No problem, Nathalie. 

I've got writing to do, so I'm officially done playing Dick Tracy. But I'm leaving these last two links just in case Becca wants to check them out. But it's not looking good for Heavy Cat.

http://forum.deviantart.com/jobs/offers/1838068/?offset=0#comments

http://www.talkarcades.com/talk-arcades/19943-its-time-you-heard-what-you-dont-want-hear.html


----------



## heavycat (Feb 14, 2011)

I suppose we don't have much choice about not posting here any more.

With all your kind indulgence, we'll distill this down to the basic facts as I'm sure we all have better things to do than hold a convention around a hundred bucks and change.

The client paid us on October 3rd, 2013. The commission was to illustrate an entire book. A producer was assigned on October 6th.

20 days later, with no warning or prior notice, the client formally demanded a refund, claiming we hadn't promised a delivery date. It was made clear at the time the work was commissioned we don't offer guaranteed delivery dates absent a premium. Work was halted.

It took 15 days to resolve the demand. Work resumed. It was halted again soon thereafter as the client insisted they still wanted a refund so they could hire another artist. We were apparently expected to eat our costs up to that point (producer's fee, sketchwork, artist's fees, the time spent in several rounds of negotiations)

(Note due to the amount in question, we stood to make zero on this project. It was basically a favor. By now we were well in the red)

We canceled the project (at our expense), agreed to a refund in December and planned to deliver it this month. Apparently that wasn't good enough. So now apparently the client feels justified in announcing publicly that we are engaged in unfair business practices.
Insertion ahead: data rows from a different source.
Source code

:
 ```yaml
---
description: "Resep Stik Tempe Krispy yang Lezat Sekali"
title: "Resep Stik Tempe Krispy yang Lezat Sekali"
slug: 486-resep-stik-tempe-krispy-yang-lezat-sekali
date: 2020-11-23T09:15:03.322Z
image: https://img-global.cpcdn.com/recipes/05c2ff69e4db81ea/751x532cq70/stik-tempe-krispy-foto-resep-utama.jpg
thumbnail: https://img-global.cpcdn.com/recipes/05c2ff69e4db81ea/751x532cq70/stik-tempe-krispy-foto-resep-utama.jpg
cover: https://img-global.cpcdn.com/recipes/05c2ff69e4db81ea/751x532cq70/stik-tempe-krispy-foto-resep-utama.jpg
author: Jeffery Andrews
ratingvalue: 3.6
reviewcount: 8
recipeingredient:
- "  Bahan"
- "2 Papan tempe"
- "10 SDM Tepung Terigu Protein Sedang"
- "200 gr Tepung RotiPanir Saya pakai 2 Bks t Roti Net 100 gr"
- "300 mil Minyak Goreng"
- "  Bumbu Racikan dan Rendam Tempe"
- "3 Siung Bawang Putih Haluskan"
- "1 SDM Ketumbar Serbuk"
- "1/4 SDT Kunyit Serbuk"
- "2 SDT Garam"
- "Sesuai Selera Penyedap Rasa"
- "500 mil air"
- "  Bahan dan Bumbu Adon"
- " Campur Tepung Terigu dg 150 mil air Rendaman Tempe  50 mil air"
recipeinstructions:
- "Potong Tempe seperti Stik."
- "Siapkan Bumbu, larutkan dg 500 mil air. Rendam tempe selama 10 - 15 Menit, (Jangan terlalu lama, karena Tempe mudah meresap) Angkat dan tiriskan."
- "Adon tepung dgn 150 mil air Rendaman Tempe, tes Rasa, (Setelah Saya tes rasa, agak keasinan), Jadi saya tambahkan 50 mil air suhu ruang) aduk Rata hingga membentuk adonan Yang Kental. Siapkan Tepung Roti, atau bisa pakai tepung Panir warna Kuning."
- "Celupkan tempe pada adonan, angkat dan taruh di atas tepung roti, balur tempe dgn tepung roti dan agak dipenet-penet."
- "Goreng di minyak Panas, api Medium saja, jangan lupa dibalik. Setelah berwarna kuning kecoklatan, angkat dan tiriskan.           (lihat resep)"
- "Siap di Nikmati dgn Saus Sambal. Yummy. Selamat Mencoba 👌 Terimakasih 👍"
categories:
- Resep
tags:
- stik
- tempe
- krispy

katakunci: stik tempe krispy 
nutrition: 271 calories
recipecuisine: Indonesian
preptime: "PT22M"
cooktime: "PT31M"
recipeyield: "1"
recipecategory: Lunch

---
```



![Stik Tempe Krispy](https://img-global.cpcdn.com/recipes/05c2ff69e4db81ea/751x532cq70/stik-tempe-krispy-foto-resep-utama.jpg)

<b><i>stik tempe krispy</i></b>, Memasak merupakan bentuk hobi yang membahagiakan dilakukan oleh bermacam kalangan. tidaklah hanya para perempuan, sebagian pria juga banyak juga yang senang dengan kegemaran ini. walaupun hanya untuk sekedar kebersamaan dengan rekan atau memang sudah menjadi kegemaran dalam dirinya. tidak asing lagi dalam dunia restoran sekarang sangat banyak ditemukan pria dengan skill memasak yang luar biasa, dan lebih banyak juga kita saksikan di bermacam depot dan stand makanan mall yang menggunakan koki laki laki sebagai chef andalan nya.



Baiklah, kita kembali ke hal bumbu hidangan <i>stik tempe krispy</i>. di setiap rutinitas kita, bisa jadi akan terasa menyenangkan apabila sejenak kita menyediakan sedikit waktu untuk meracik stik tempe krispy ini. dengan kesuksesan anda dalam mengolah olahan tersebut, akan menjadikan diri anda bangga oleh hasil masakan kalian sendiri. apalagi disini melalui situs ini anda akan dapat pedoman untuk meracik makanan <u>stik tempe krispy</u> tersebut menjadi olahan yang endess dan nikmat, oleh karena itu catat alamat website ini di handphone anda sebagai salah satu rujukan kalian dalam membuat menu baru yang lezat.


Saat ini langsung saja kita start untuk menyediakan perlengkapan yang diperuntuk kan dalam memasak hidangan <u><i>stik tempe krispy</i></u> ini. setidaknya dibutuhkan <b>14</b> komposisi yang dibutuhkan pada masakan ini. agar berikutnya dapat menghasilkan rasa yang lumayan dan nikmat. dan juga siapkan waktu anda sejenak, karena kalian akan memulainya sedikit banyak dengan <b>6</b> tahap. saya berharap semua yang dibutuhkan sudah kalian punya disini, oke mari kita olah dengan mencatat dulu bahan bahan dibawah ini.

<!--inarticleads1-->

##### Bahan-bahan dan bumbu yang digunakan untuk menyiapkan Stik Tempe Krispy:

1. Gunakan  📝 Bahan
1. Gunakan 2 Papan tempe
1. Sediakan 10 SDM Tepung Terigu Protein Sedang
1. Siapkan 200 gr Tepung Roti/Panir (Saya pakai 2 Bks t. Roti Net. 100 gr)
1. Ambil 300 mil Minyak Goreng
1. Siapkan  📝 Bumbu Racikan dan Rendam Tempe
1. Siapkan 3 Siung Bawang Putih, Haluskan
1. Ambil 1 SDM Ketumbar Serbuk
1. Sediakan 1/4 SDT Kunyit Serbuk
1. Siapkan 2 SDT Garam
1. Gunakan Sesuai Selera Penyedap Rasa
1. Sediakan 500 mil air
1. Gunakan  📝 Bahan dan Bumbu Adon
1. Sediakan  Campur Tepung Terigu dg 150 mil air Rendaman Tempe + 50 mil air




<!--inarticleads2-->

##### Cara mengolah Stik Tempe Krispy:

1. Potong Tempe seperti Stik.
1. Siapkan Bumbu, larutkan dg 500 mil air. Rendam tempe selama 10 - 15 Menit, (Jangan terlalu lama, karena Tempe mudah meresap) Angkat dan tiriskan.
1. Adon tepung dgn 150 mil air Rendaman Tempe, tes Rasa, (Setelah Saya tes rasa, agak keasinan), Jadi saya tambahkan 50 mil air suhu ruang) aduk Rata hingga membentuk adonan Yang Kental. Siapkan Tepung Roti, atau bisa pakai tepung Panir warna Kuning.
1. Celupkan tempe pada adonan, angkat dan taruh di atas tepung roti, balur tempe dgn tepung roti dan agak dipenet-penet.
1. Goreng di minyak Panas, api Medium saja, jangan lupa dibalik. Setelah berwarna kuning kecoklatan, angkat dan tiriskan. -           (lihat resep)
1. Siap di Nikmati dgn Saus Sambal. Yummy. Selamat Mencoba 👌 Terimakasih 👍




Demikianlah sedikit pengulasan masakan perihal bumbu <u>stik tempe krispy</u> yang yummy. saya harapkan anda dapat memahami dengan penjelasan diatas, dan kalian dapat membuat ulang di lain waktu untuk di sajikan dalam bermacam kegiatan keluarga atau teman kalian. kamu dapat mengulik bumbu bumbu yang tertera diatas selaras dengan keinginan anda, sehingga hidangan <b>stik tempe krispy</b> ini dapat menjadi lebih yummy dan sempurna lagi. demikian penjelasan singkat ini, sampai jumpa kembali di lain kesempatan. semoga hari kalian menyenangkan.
That will be news to the numerous clients we have who take delivery of top quality work without demanding refunds, repeatedly disrupting our production schedules and telling exaggerated tales on public message boards (where their complaint gets top billing and our response is on page three)

Ultimately these threads are about drama. This entire project was nothing but drama from day one. I think we managed to get a few sketches done in between demands, belligerent e-mails and general complaining. And the ironic thing is I first responded to the client right here on Kboards because they complained they couldn't get their illustrations done. (I'll let that one go)

That's what I get for offering to help. If it makes the client feel any better, we had planned to send the refund today. But I guess we'll have to wait now to see if there are any other demands we have failed to fulfill to their satisfaction first. We certainly want to be sure we address each and every concern.

As for the few other disputes we have encountered over the some six years and sixty projects we've done:

The FGL thread was well responded to on page two. (I'll link it here as that seems to be the thing to do):

https://www.fgl.com/view_thread.php?search=1&offset=25&thread_id=41306 (halfway down the page)

That particular client paid us to do graphics for their driving game, then vanished for seven months, only to re-appear with demands for a full refund on a project we had already done work on (sound familiar?)

The second loudest client in that thread misrepresented themselves, signed a contract they had no legal authority to sign and took delivery of over 60 color designs, only to later claim we hadn't done our job properly.

Every contributor to our canceled Indiegogo campaign was refunded in full. Note those who complained the loudest on our page had nothing to say after they received their refunds. Not a single word. (See above re: drama)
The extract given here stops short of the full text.